Так или иначе, караванщик двинулся к своей повозке. Сон и раньше помогал ему яснее увидеть то, что наяву казалось расплывчатым и лишенным очертаний.
И, все же, в последний момент он решил заглянуть в повозку Мати, проверить, все ли с девочкой в порядке и не пришла ли ей опять в голову мысль совершить какой-нибудь отчаянный поступок.
Стоило караванщику откинуть полог, как его сердце пронзил острой стрелой страх — ему показалось, что малышки нет, что она пропала, снова скрываясь от обиды в снежной пустыне.
Тяжело дыша, в кровь кусая побледневшие губы и кляня себя на чем свет стоит за то, что он, предчувствуя приближение беды, не попытался обойти ее, приказав кому-нибудь из дозорных проследить за Мати или взяв эту обязанность на себя, Евсей поспешно залез в повозку, раскидал одеяла… и облегченно вздохнул, почувствовав, как гора падает с его плеч.
Разбуженная столь внезапно, Мати сидела возле вороха шкур, протирая заспанное лицо и тараща удивленные глаза на караванщика.
— Дядя, — наконец, пробормотала она, все еще не придя до конца в себя. — Что-то случилось?
— Нет, нет! — поспешил успокоить ее взрослый. — Все в порядке.
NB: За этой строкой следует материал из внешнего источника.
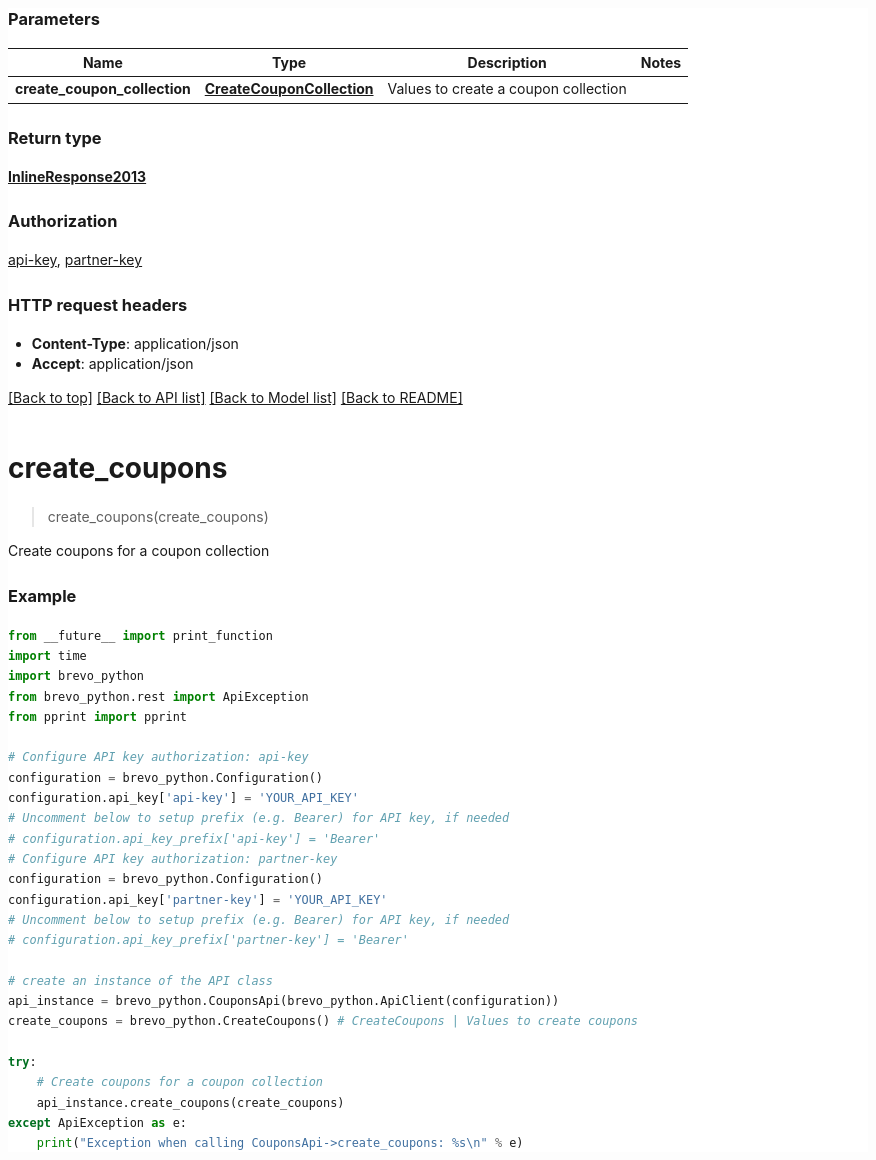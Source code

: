 ### Parameters

Name | Type | Description  | Notes
------------- | ------------- | ------------- | -------------
 **create_coupon_collection** | [**CreateCouponCollection**](CreateCouponCollection.md)| Values to create a coupon collection | 

### Return type

[**InlineResponse2013**](InlineResponse2013.md)

### Authorization

[api-key](../README.md#api-key), [partner-key](../README.md#partner-key)

### HTTP request headers

 - **Content-Type**: application/json
 - **Accept**: application/json

[[Back to top]](#) [[Back to API list]](../README.md#documentation-for-api-endpoints) [[Back to Model list]](../README.md#documentation-for-models) [[Back to README]](../README.md)

# **create_coupons**
> create_coupons(create_coupons)

Create coupons for a coupon collection

### Example
```python
from __future__ import print_function
import time
import brevo_python
from brevo_python.rest import ApiException
from pprint import pprint

# Configure API key authorization: api-key
configuration = brevo_python.Configuration()
configuration.api_key['api-key'] = 'YOUR_API_KEY'
# Uncomment below to setup prefix (e.g. Bearer) for API key, if needed
# configuration.api_key_prefix['api-key'] = 'Bearer'
# Configure API key authorization: partner-key
configuration = brevo_python.Configuration()
configuration.api_key['partner-key'] = 'YOUR_API_KEY'
# Uncomment below to setup prefix (e.g. Bearer) for API key, if needed
# configuration.api_key_prefix['partner-key'] = 'Bearer'

# create an instance of the API class
api_instance = brevo_python.CouponsApi(brevo_python.ApiClient(configuration))
create_coupons = brevo_python.CreateCoupons() # CreateCoupons | Values to create coupons

try:
    # Create coupons for a coupon collection
    api_instance.create_coupons(create_coupons)
except ApiException as e:
    print("Exception when calling CouponsApi->create_coupons: %s\n" % e)
```
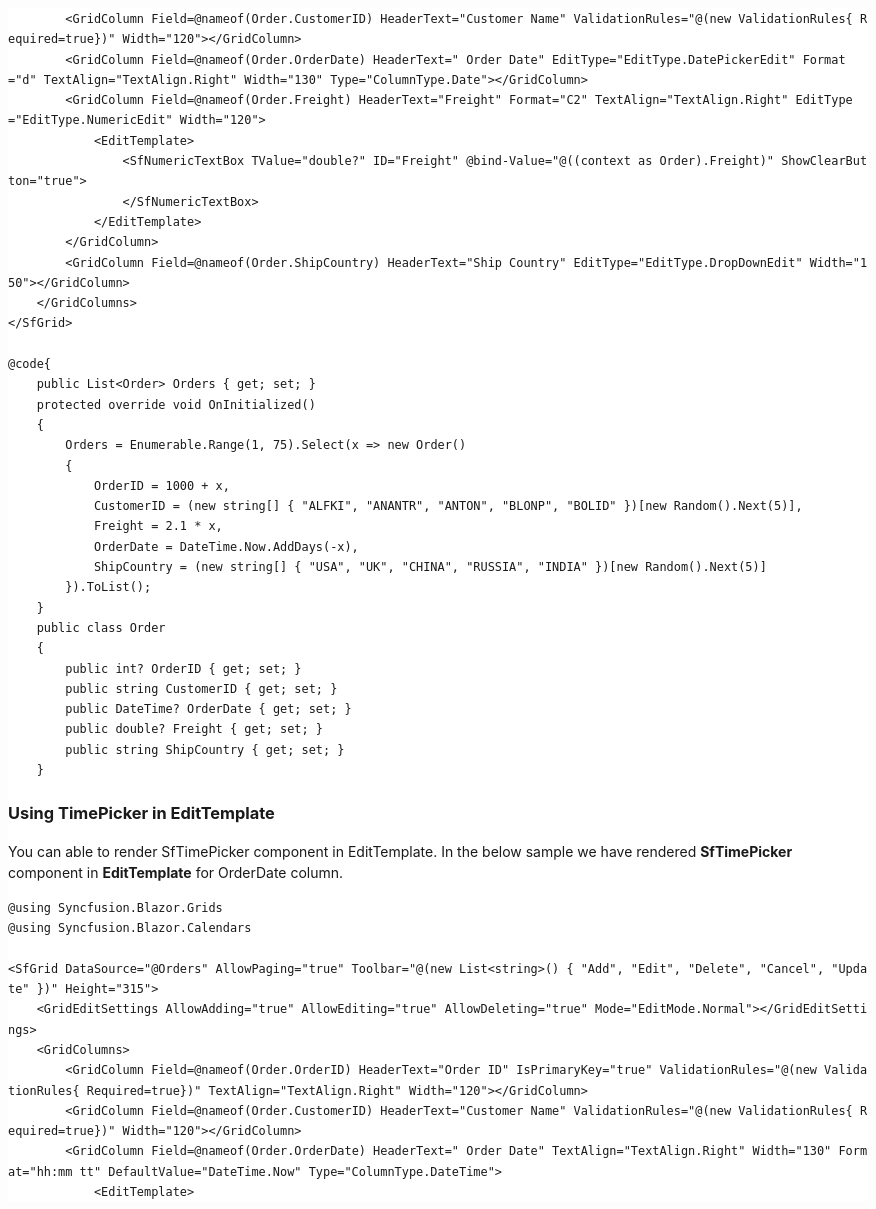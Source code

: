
 ```cshtml
        <GridColumn Field=@nameof(Order.CustomerID) HeaderText="Customer Name" ValidationRules="@(new ValidationRules{ Required=true})" Width="120"></GridColumn>
        <GridColumn Field=@nameof(Order.OrderDate) HeaderText=" Order Date" EditType="EditType.DatePickerEdit" Format="d" TextAlign="TextAlign.Right" Width="130" Type="ColumnType.Date"></GridColumn>
        <GridColumn Field=@nameof(Order.Freight) HeaderText="Freight" Format="C2" TextAlign="TextAlign.Right" EditType="EditType.NumericEdit" Width="120">
            <EditTemplate>
                <SfNumericTextBox TValue="double?" ID="Freight" @bind-Value="@((context as Order).Freight)" ShowClearButton="true">
                </SfNumericTextBox>
            </EditTemplate>
        </GridColumn>
        <GridColumn Field=@nameof(Order.ShipCountry) HeaderText="Ship Country" EditType="EditType.DropDownEdit" Width="150"></GridColumn>
    </GridColumns>
</SfGrid>

@code{
    public List<Order> Orders { get; set; }
    protected override void OnInitialized()
    {
        Orders = Enumerable.Range(1, 75).Select(x => new Order()
        {
            OrderID = 1000 + x,
            CustomerID = (new string[] { "ALFKI", "ANANTR", "ANTON", "BLONP", "BOLID" })[new Random().Next(5)],
            Freight = 2.1 * x,
            OrderDate = DateTime.Now.AddDays(-x),
            ShipCountry = (new string[] { "USA", "UK", "CHINA", "RUSSIA", "INDIA" })[new Random().Next(5)]
        }).ToList();
    }
    public class Order
    {
        public int? OrderID { get; set; }
        public string CustomerID { get; set; }
        public DateTime? OrderDate { get; set; }
        public double? Freight { get; set; }
        public string ShipCountry { get; set; }
    }
```

### Using TimePicker in EditTemplate

You can able to render SfTimePicker component in EditTemplate. In the below sample we have rendered  **SfTimePicker** component in **EditTemplate** for OrderDate column.

```cshtml
@using Syncfusion.Blazor.Grids
@using Syncfusion.Blazor.Calendars

<SfGrid DataSource="@Orders" AllowPaging="true" Toolbar="@(new List<string>() { "Add", "Edit", "Delete", "Cancel", "Update" })" Height="315">
    <GridEditSettings AllowAdding="true" AllowEditing="true" AllowDeleting="true" Mode="EditMode.Normal"></GridEditSettings>
    <GridColumns>
        <GridColumn Field=@nameof(Order.OrderID) HeaderText="Order ID" IsPrimaryKey="true" ValidationRules="@(new ValidationRules{ Required=true})" TextAlign="TextAlign.Right" Width="120"></GridColumn>
        <GridColumn Field=@nameof(Order.CustomerID) HeaderText="Customer Name" ValidationRules="@(new ValidationRules{ Required=true})" Width="120"></GridColumn>
        <GridColumn Field=@nameof(Order.OrderDate) HeaderText=" Order Date" TextAlign="TextAlign.Right" Width="130" Format="hh:mm tt" DefaultValue="DateTime.Now" Type="ColumnType.DateTime">
            <EditTemplate>
```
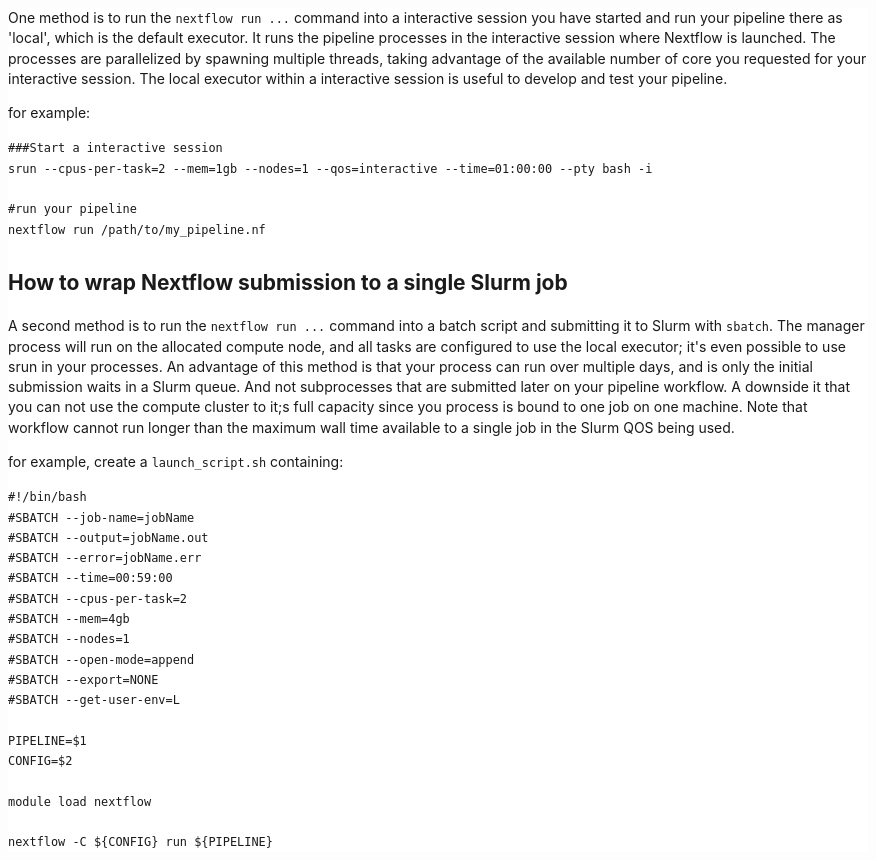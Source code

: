 One method is to run the ```nextflow run ...``` command into a interactive session you have started and run 
your pipeline there as 'local', which is the default executor. 
It runs the pipeline processes in the interactive session where Nextflow is launched. The processes are 
parallelized by spawning multiple threads, taking advantage of the available number of core you requested 
for your interactive session. The local executor within a interactive session 
is useful to develop and test your pipeline.

for example:

```
###Start a interactive session
srun --cpus-per-task=2 --mem=1gb --nodes=1 --qos=interactive --time=01:00:00 --pty bash -i

#run your pipeline
nextflow run /path/to/my_pipeline.nf

```

## How to wrap Nextflow submission to a single Slurm job

A second method is to run the ```nextflow run ...``` command into a batch script and submitting it to Slurm 
with ```sbatch```. The manager process will run on the allocated compute node, and all tasks are configured to use 
the local executor; 
it's even possible to use srun in your processes. An advantage of this method is that your process can run 
over multiple days, and is only the initial submission waits in a Slurm queue. And not subprocesses that are 
submitted later on your pipeline workflow. A downside it that you can not use the compute cluster to it;s 
full capacity since you process is bound to one job on one machine.
Note that workflow cannot run longer than the maximum wall time available to a single job in the Slurm QOS 
being used.

for example, create a ```launch_script.sh``` containing:

```
#!/bin/bash
#SBATCH --job-name=jobName
#SBATCH --output=jobName.out
#SBATCH --error=jobName.err
#SBATCH --time=00:59:00
#SBATCH --cpus-per-task=2
#SBATCH --mem=4gb
#SBATCH --nodes=1
#SBATCH --open-mode=append
#SBATCH --export=NONE
#SBATCH --get-user-env=L

PIPELINE=$1
CONFIG=$2

module load nextflow

nextflow -C ${CONFIG} run ${PIPELINE}
```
Прости меня, милая, я просто не сразу смог найти тебя и очень испугался.
— Ты подумал, что я снова убежала? — окончательно проснувшись, девочка глядела на него с вызовом. "Отец уже наказал меня. Теперь я могу говорить и делать все, что хочу", — читалось в ее глазах.
— Да, Мати, — в первый момент Евсею стало даже не по себе, когда ему показалось, что малышка прочла его мысли.
— Нет, дядя Евсей, — девочка вздохнула. Ее голос стал тих и задумчив. — Я хотела убежать, но Метель не звала меня, наоборот, убеждала остаться, а потом и вовсе усыпила. К тому же, я ведь дала папе слово никогда больше не делать этого, — она казалась не по годам рассудительной, в глазах была боль, но не обида. — И вообще, я сама виновата — мне не нужно было быть такой… — она замешкалась, не в силах найти нужное слово. Было видно, что ей хочется как можно точнее передать свои чувства, а не ошибиться, схватившись как за соломинку за первое попавшееся… — Упрямой, — наконец, проговорила она. — Папе пришлось поступить так, показать, что я не права, сделать так, чтобы я поняла и запомнила… Конечно, мне очень обидно и я даже зла на него… немного… но… я знаю, что он прав.
— Ты умница, Мати, — Евсею хотелось обнять девочку, прижать ее к груди… Но нет, он не мог — она была ему не дочерью, а только племянницей.
— Дядя Евсей, папа запретил мне выходить из повозки… Я могу тебя попросить?
— Конечно, дорогая.
— Найди Шамаша, а? Пусть он придет. Мне так хочется, чтобы он почитал мне сказку. Так мне не будет одиноко, и время пролетит быстро. Только чтобы папа не знал, хорошо?
— Но почему?
— Он решит, что тогда сегодняшний день не будет для меня наказанием.
— Это точно, — караванщик хмыкнул.
— Ну, ты позовешь Шамаша? — в ее глазах мелькнуло подозрение, словно девочка была готова уличить взрослого в обмане.